(Records excerpted from a collection)
= = =
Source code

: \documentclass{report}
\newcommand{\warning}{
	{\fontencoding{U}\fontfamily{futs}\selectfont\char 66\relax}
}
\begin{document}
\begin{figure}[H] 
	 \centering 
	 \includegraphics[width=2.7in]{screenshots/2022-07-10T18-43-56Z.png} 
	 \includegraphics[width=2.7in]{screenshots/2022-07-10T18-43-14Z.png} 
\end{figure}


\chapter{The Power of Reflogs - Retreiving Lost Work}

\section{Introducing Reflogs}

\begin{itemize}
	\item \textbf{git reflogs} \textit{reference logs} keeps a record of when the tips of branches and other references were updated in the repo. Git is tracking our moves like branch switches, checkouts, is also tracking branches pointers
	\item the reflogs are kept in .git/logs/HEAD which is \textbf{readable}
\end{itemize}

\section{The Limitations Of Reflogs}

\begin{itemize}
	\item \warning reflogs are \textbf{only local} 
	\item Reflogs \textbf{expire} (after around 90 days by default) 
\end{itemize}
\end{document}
= = =
Exercise instructions =
The records above should be returned exactly.

Reply to the exercise =
Source code

: \documentclass{report}
\newcommand{\warning}{
	{\fontencoding{U}\fontfamily{futs}\selectfont\char 66\relax}
}
\begin{document}
\begin{figure}[H] 
	 \centering 
	 \includegraphics[width=2.7in]{screenshots/2022-07-10T18-43-56Z.png} 
	 \includegraphics[width=2.7in]{screenshots/2022-07-10T18-43-14Z.png} 
\end{figure}


\chapter{The Power of Reflogs - Retreiving Lost Work}

\section{Introducing Reflogs}

\begin{itemize}
	\item \textbf{git reflogs} \textit{reference logs} keeps a record of when the tips of branches and other references were updated in the repo. Git is tracking our moves like branch switches, checkouts, is also tracking branches pointers
	\item the reflogs are kept in .git/logs/HEAD which is \textbf{readable}
\end{itemize}

\section{The Limitations Of Reflogs}

\begin{itemize}
	\item \warning reflogs are \textbf{only local} 
	\item Reflogs \textbf{expire} (after around 90 days by default) 
\end{itemize}
\end{document}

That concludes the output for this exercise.